How does this all fit in with what I was saying last week about the need for quietness? Maybe it doesn’t. Maybe it’s just that we need both, no matter how much they may seem to pull us in different directions. There is still a need I know in myself for the kind of quietness of spirit that allows us to listen for God and to listen the deep voices of other human beings. There is a need to be free of the oppression of the need to be productive and to get things accomplished and to move on to the next thing, a need for a quietness at the center that resists the kind of constant agitation that can so easily take control of our lives. I don’t need to repeat last week’s sermon, but I don’t take it back either.
At the same time, I know that I am also not whole if I do not have something, more than something, of the spirit of that weird, counter-cultural baptizing fellow who wants us not to get comfortable with the world as it is or ourselves as we are, who sees something urgent in our situation and wants us to know that in the light of the messiah, there is no such thing as business as usual. It may be just that we need both—somehow—even if they don’t fit together very well, even if they’re in tension with each other, even if they clash or compete with each other sometimes, these two different spirits of quietness on the one hand and urgency on the other.
But I think there’s another possibility. Maybe urgency is not all about activism and getting things done and the need for change and the seeking of justice and the push to speak and do. It’s partly about all those things but partly about something else. Frederick Buechner, an author I know some of you are familiar with, tells the story of his being in Rome on a Christmas Eve at St. Peter’s and seeing the Pope arrive—it was Pope Pius at the time—and how the Pope passed by within a few feet of him and seemed completely unaware of the crowds or all the pomp and circumstance that surrounded him but how he was looking out into the crowd with an intent stare as though he were looking for someone who he couldn’t find. It made a lasting impression on Buechner and came to represent for him an image of faith—looking for something, maybe he wasn’t even sure what.
It was the intentness of the look, I think, that fixed itself in Buechner’s memory. The urgency of it, if you will. A peering into the dark, symbolic of much of the life of faith. And, Buechner says, if the Pope looked hard enough that night he would have found perhaps part of what he was looking for in the faces all around him, faces which in their very human contours carried nevertheless the image of God. But you do have to look, to look with your heart to see it. And you also have to look with the heart to see beyond the present world to a world that is different, a world where, for instance, the structures of racism embedded in our history have crumbled. It is not a matter first of all of doing, rushing ahead to address this issue or that issue. That comes later. It is a matter of looking with an intensity of spirit beyond the present. And whether it is in the face of the neighbor or in a world that is yet to be, in all of it, at the center of all of it, we are looking for God, urgently looking for God.

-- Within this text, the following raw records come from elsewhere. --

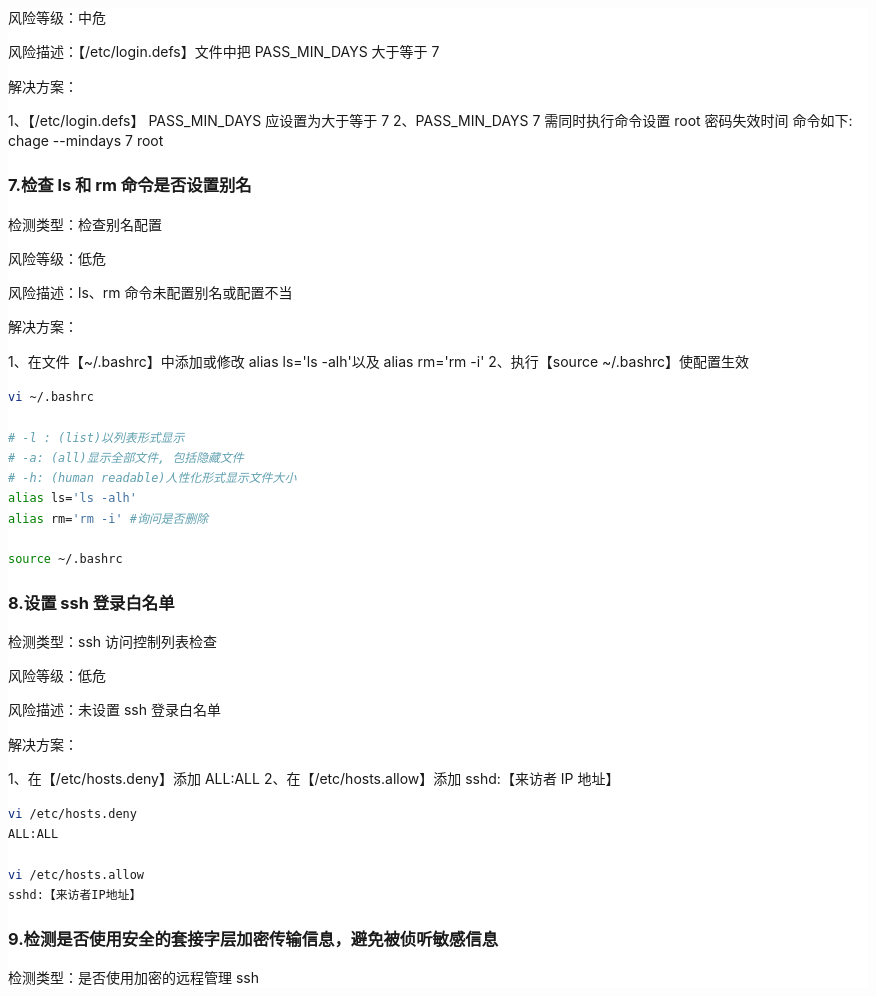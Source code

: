 风险等级：中危

风险描述：【/etc/login.defs】文件中把 PASS_MIN_DAYS 大于等于 7

解决方案：

1、【/etc/login.defs】 PASS_MIN_DAYS 应设置为大于等于 7
2、PASS_MIN_DAYS 7 需同时执行命令设置 root 密码失效时间 命令如下: chage --mindays 7 root

### 7.检查 ls 和 rm 命令是否设置别名

检测类型：检查别名配置

风险等级：低危

风险描述：ls、rm 命令未配置别名或配置不当

解决方案：

1、在文件【~/.bashrc】中添加或修改 alias ls='ls -alh'以及 alias rm='rm -i'
2、执行【source ~/.bashrc】使配置生效

```sh
vi ~/.bashrc

# -l : (list)以列表形式显示
# -a: (all)显示全部文件, 包括隐藏文件
# -h: (human readable)人性化形式显示文件大小
alias ls='ls -alh' 
alias rm='rm -i' #询问是否删除

source ~/.bashrc
```

### 8.设置 ssh 登录白名单

检测类型：ssh 访问控制列表检查

风险等级：低危

风险描述：未设置 ssh 登录白名单

解决方案：

1、在【/etc/hosts.deny】添加 ALL:ALL
2、在【/etc/hosts.allow】添加 sshd:【来访者 IP 地址】

```sh
vi /etc/hosts.deny
ALL:ALL

vi /etc/hosts.allow
sshd:【来访者IP地址】
```

### 9.检测是否使用安全的套接字层加密传输信息，避免被侦听敏感信息

检测类型：是否使用加密的远程管理 ssh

That anyway is the gift I am thinking about this morning. It is not a gift so very different from the gift of quietness. That gift is necessary for us to have spirits that are calm enough and receptive enough to listen. The urgency comes in all the ways we find ourselves looking for God, which is not after all an idle pastime. We listen with a quiet heart and look with an intense and urgent heart for things we scarcely know how to describe. To do so I believe would make us doubly blessed. Amen.